I think it’s important to know that Koh Tao does not have the most beautiful, clear water conditions for diving either. This is a misconception. Apparently it is the best island for diving simply because of it’s abundance of diving schools – not the conditions.

  • Western Coast

Phuket

Phuket is a huge island, home to some of the best beaches in Thailand. Phuket boasts the famous Phang Nga bay, known as James Bond island, a highly popular excursion among tourists. Here, you will find picture perfect scenes right out of the brochure; however this has also made it very touristy and it’s hard to escape the crowds and the tack from the resorts.
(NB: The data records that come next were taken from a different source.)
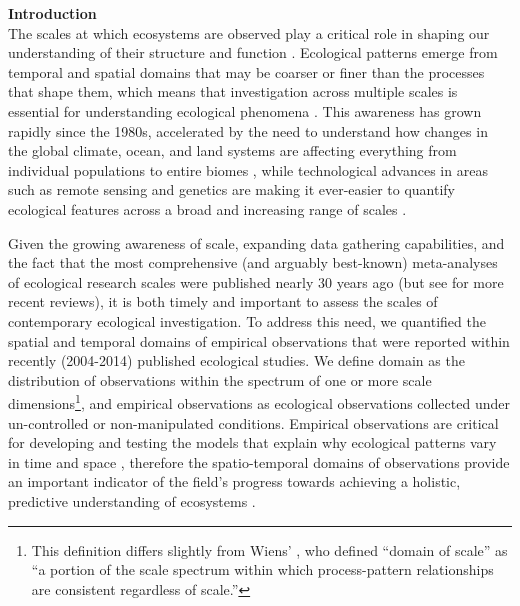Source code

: \documentclass[12pt]{article}
\begin{document}
\vspace{10pt}
\noindent \textbf{Introduction}
\vspace{5pt}
\\
The scales at which ecosystems are observed play a critical role in shaping our understanding of their structure and function \cite{levin_problem_1992,chave_problem_2013,wiens_spatial_1989}.  Ecological patterns emerge from temporal and spatial domains that may be coarser or finer than the processes that shape them, which means that investigation across multiple scales is essential for understanding ecological phenomena \cite{levin_problem_1992,sandel_scale_2009}. This awareness has grown rapidly since the 1980s\cite{schneider_rise_2001}, accelerated by the need to understand how changes in the global climate, ocean, and land systems are affecting everything from individual populations \cite{tingley_push_2012} to entire biomes \cite{xiao_photosynthetic_2004}, while technological advances in areas such as remote sensing and genetics are making it ever-easier to quantify ecological features across a broad and increasing range of scales \cite{schneider_rise_2001, chave_problem_2013}.  

Given the growing awareness of scale, expanding data gathering capabilities, and the fact that the most comprehensive (and arguably best-known) meta-analyses \cite{tilman_ecological_1989,kareiva_spatial_1988} of ecological research scales were published nearly 30 years ago (but see \cite{porter_wireless_2005, sandel_scale_2009} for more recent reviews), it is both timely and important to assess the scales of contemporary ecological investigation. To address this need, we quantified the spatial and temporal domains of empirical observations that were reported within recently (2004-2014) published ecological studies. We define domain as the distribution of observations within the spectrum of one or more scale dimensions\footnote{This definition differs slightly from Wiens' \cite{wiens_spatial_1989}, who defined ``domain of scale'' as ``a portion of the scale spectrum within which process-pattern relationships are consistent regardless of scale.''}, and empirical observations as ecological observations collected under un-controlled or non-manipulated conditions. Empirical observations are critical for developing and testing the models that explain why ecological patterns vary in time and space \cite{levin_problem_1992, tilman_ecological_1989}, therefore the spatio-temporal domains of observations provide an important indicator of the field's progress towards achieving a holistic, predictive understanding of ecosystems \cite{chave_problem_2013,levin_problem_1992}. 
\end{document}
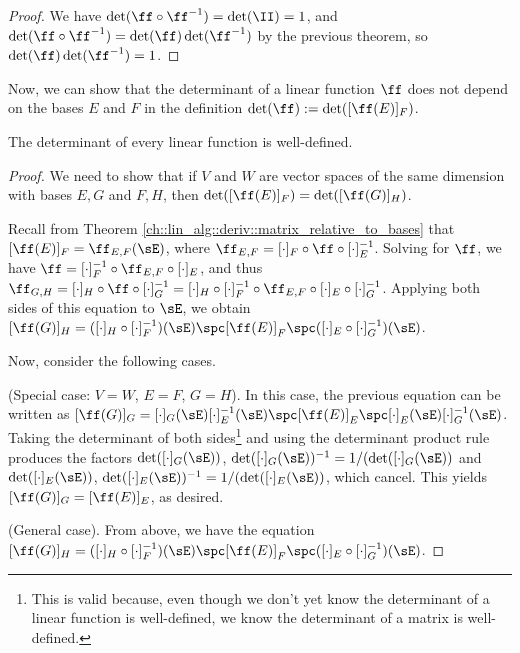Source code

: \begin{proof}
   We have $\det(\ff \circ \ff^{-1}) = \det(\II) = 1$, and $\det(\ff \circ \ff^{-1}) = \det(\ff) \det(\ff^{-1})$ by the previous theorem, so $\det(\ff) \det(\ff^{-1}) = 1$.
\end{proof}

Now, we can show that the determinant of a linear function $\ff$ does not depend on the bases $E$ and $F$ in the definition $\det(\ff) := \det([\ff(E)]_F)$. 

\begin{theorem}
\label{ch::lin_alg::rmk::det_well_defined}
    The determinant of every linear function is well-defined.
\end{theorem}

\begin{proof}
    We need to show that if $V$ and $W$ are vector spaces of the same dimension with bases $E, G$ and $F, H$, then $\det([\ff(E)]_F) = \det([\ff(G)]_H)$.

    Recall from Theorem \ref{ch::lin_alg::deriv::matrix_relative_to_bases} that $[\ff(E)]_F = \ff_{E,F}(\sE)$, where $\ff_{E,F} = [\cdot]_F \circ \ff \circ [\cdot]_E^{-1}$. Solving for $\ff$, we have $\ff = [\cdot]_F^{-1} \circ \ff_{E,F} \circ [\cdot]_E$, and thus $\ff_{G,H} = [\cdot]_H \circ \ff \circ [\cdot]_G^{-1} = [\cdot]_H \circ [\cdot]_F^{-1} \circ \ff_{E,F} \circ [\cdot]_E \circ [\cdot]_G^{-1}$. Applying both sides of this equation to $\sE$, we obtain $[\ff(G)]_H = ([\cdot]_H \circ [\cdot]_F^{-1})(\sE) \spc [\ff(E)]_F \spc ([\cdot]_E \circ [\cdot]_G^{-1})(\sE)$.

    Now, consider the following cases.

    \fullindent
    {
        (Special case: $V = W$, $E = F$, $G = H$). In this case, the previous equation can be written as $[\ff(G)]_G = [\cdot]_G(\sE) [\cdot]_E^{-1}(\sE) \spc [\ff(E)]_E \spc [\cdot]_E(\sE) [\cdot]_G^{-1}(\sE)$. Taking the determinant of both sides\footnote{This is valid because, even though we don't yet know the determinant of a linear function is well-defined, we know the determinant of a matrix is well-defined.} and using the determinant product rule produces the factors $\det([\cdot]_G(\sE))$, $\det([\cdot]_G(\sE))^{-1} = 1/(\det([\cdot]_G(\sE))$ and $\det([\cdot]_E(\sE))$, $\det([\cdot]_E(\sE))^{-1} = 1/(\det([\cdot]_E(\sE))$, which cancel. This yields $[\ff(G)]_G = [\ff(E)]_E$, as desired. 
    }

    \fullindent
    {
        (General case). From above, we have the equation $[\ff(G)]_H = ([\cdot]_H \circ [\cdot]_F^{-1})(\sE) \spc [\ff(E)]_F \spc ([\cdot]_E \circ [\cdot]_G^{-1})(\sE)$. 

}
\end{proof}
If you don’t mind the crowds and tack – go for it; if you hate crowds and tack – track down the quieter areas of Phuket like Kata, you might still enjoy the powder white sand beaches. It’s a big island with decent roads, so it’s still possible to explore lesser known places by moped. You might have to sacrifice seclusion in Phuket, but you’ll get to see some of the most beautiful beaches in Thailand.

Phi Phi

I’m not going to lie: I haven’t been to Koh Phi Phi yet. But Koh Phi Phi is reputed to have the most beautiful beaches in Thailand. You don’t need to go there to recognize it’s famous scenes from movies like The Beach. So I hear, it’s recent fame in Hollywood movies has attracted heavy tourism which often spoils people’s experiences. I personally reckon that it would still be less touristy than Phuket but it’s best not to expect completely secluded and unspoilt beaches to avoid disappointment.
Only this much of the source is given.